What You Need to Know
- The attack on MOVEit may have exposed the personal information of about 26 million U.S. life, annuity and pension users.
- Some parties, included TIAA, wanted their cases considered separately.
- Others, including Genworth, supported centralization.
A judge in Boston will manage the pretrial proceedings for all of the MOVEit-related data breach lawsuits, including the suits naming life and annuity issuers such as Genworth Financial, Prudential Financial and TIAA as defendants.
Judge Karen Caldwell and two other judges on a multidistrict litigation panel ruled last week that Judge Allison Burroughs of the U.S. District Court for the District of Massachusetts should steer the litigation.
The panel knew of 101 actions subject to the centralization order, and Caldwell predicted, in the transfer order announcing the ruling, that more “tag-along” cases will come in. The centralization order does not affect suits filed in state courts.
MOVEit is a popular tool for moving big batches of sensitive data. Cases related to hackers’ attack on MOVEit are important to retirement advisors and their clients because many life insurance, pension and annuity issuers used a vendor relied used MOVEit to manage data. A ThinkAdvisor analysis found that the attack may have affected more than 26 million life, pension and annuity client accounts.
TIAA and other parties could not immediately be reached to comment. Progress Software has emphasized in past statements that it patched the MOVEit vulnerability as soon as it knew of it.
What it means: Many financial services executives and their lawyers will be heading to Burroughs’ court, on Fan Pier in Boston, to figure out how just what the attack did, how exactly it worked, and what they should do to help the people affected and guard against other attacks in the future.
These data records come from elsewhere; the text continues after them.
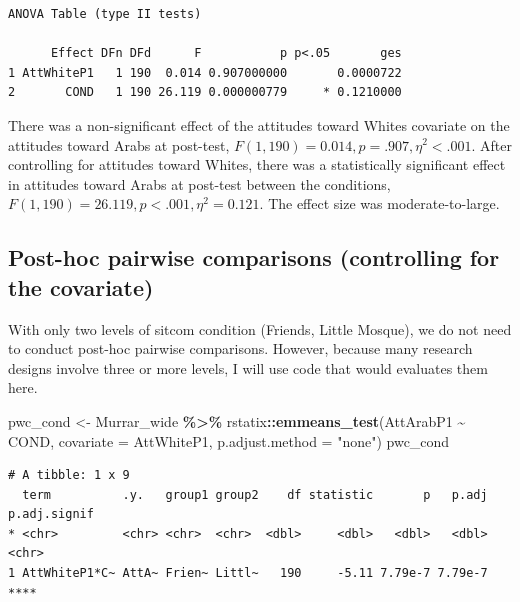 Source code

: \documentclass[
  11pt,
]{book}
\newenvironment{Shaded}{\begin{snugshade}}{\end{snugshade}}
\newcommand{\AttributeTok}[1]{\textcolor[rgb]{0.27,0.27,0.27}{#1}}
\newcommand{\FunctionTok}[1]{\textcolor[rgb]{0.27,0.27,0.27}{\textbf{#1}}}
\newcommand{\NormalTok}[1]{#1}
\newcommand{\OtherTok}[1]{\textcolor[rgb]{0.37,0.37,0.37}{#1}}
\newcommand{\SpecialCharTok}[1]{\textcolor[rgb]{0.43,0.43,0.43}{\textbf{#1}}}
\newcommand{\StringTok}[1]{\textcolor[rgb]{0.5,0.5,0.5}{#1}}
\begin{document}
\begin{verbatim}
ANOVA Table (type II tests)

      Effect DFn DFd      F           p p<.05       ges
1 AttWhiteP1   1 190  0.014 0.907000000       0.0000722
2       COND   1 190 26.119 0.000000779     * 0.1210000
\end{verbatim}

There was a non-significant effect of the attitudes toward Whites covariate on the attitudes toward Arabs at post-test, \(F (1, 190) = 0.014, p = .907, \eta^2 < .001\). After controlling for attitudes toward Whites, there was a statistically significant effect in attitudes toward Arabs at post-test between the conditions, \(F(1, 190) = 26.119, p < .001, \eta^2 = 0.121\). The effect size was moderate-to-large.

\hypertarget{post-hoc-pairwise-comparisons-controlling-for-the-covariate-1}{%
\subsection{Post-hoc pairwise comparisons (controlling for the covariate)}\label{post-hoc-pairwise-comparisons-controlling-for-the-covariate-1}}

With only two levels of sitcom condition (Friends, Little Mosque), we do not need to conduct post-hoc pairwise comparisons. However, because many research designs involve three or more levels, I will use code that would evaluates them here.

\begin{Shaded}
\begin{Highlighting}[]
\NormalTok{pwc\_cond }\OtherTok{\textless{}{-}}\NormalTok{ Murrar\_wide }\SpecialCharTok{\%\textgreater{}\%}
\NormalTok{    rstatix}\SpecialCharTok{::}\FunctionTok{emmeans\_test}\NormalTok{(AttArabP1 }\SpecialCharTok{\textasciitilde{}}\NormalTok{ COND, }\AttributeTok{covariate =}\NormalTok{ AttWhiteP1, }\AttributeTok{p.adjust.method =} \StringTok{"none"}\NormalTok{)}
\NormalTok{pwc\_cond}
\end{Highlighting}
\end{Shaded}

\begin{verbatim}
# A tibble: 1 x 9
  term          .y.   group1 group2    df statistic       p   p.adj p.adj.signif
* <chr>         <chr> <chr>  <chr>  <dbl>     <dbl>   <dbl>   <dbl> <chr>       
1 AttWhiteP1*C~ AttA~ Frien~ Littl~   190     -5.11 7.79e-7 7.79e-7 ****        
\end{verbatim}
\end{document}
The attack: Cl0p, a Russian group, breached MOVEit systems in May, according to the Cybersecurity and Infrastructure Security Agency, an arm of the U.S. Department of Homeland Security.
Cl0p was able to get the data stored on MOVEit servers. It tried to persuade companies to pay it ransom in exchange for keeping the records secure, and it is believed to have dumped most or all of the data it gathered online in August, according to media reports.
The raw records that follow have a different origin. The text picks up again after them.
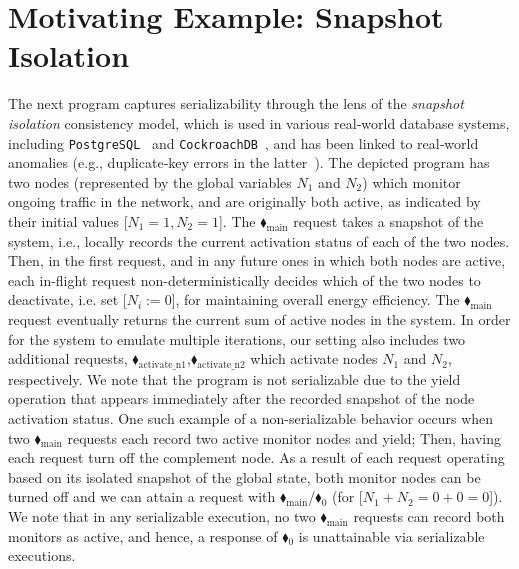 
\section{Motivating Example: Snapshot Isolation}
\label{appendix:snapshotIsolationExample}



The next program captures serializability through the lens of the \textit{snapshot isolation} consistency model, which is used in various real-world database systems, including \texttt{PostgreSQL}~\cite{postgresql-transaction-iso} and \texttt{CockroachDB}~\cite{cockroachdb-si-docs}, and has been linked to real‐world anomalies (e.g., duplicate‐key errors in the latter~\cite{cockroach-issue-14099}).
%
The depicted program has two nodes (represented by the global variables $N_1$ and $N_2$) which monitor ongoing traffic in the network, and are originally both active, as indicated by their initial values [$N_1=1,N_2=1$].
%
The {\color{ForestGreen}$\blacklozenge_\text{main}$} request takes a snapshot of the system, i.e., locally records the current activation status of each of the two nodes.
%
Then, in the first request, and in any future ones in which both nodes are active, each in-flight request non-deterministically decides which of the two nodes to deactivate, i.e. set [$N_i:=0$], for maintaining overall energy efficiency.
%
The {\color{ForestGreen}$\blacklozenge_\text{main}$} request eventually returns the current sum of active nodes in the system.
%
In order for the system to emulate multiple iterations, our setting also includes two additional requests, {\color{ForestGreen}$\blacklozenge_\text{activate\_n1}$},{\color{ForestGreen}$\blacklozenge_\text{activate\_n2}$} which activate nodes $N_1$ and $N_2$, respectively.
%
We note that the program is not serializable due to the yield operation that appears immediately after the recorded snapshot of the node activation status. One such example of a non-serializable behavior occurs when two {\color{ForestGreen}$\blacklozenge_\text{main}$} requests each record two active monitor nodes and yield; Then, having each request turn off the complement node. As a result of each request operating based on its isolated snapshot of the global state, both monitor nodes can be turned off and we can attain a request with {\color{ForestGreen}$\blacklozenge_\text{main}$}/{\color{red}$\blacklozenge_0$} (for [$N_1+N_2=0+0=0$]).
%
We note that in any serializable execution, no two {\color{ForestGreen}$\blacklozenge_\text{main}$} requests can record both monitors as active, and hence, a response of {\color{red}$\blacklozenge_0$} is unattainable via serializable executions.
U.S. financial services clients were not the only people affected by the attack. Bert Kondruss, managing director of KonBriefing Research, estimates in his latest MOVEit attack impact update that breach reports show the attacked has affected at least 2,255 organizations and more than 62 million people around the world.
Breach reports suggest that many of the U.S. financial services company records affected included consumers’ names and Social Security numbers.
The litigation: Progress Software owns the business that runs the MOVEit system.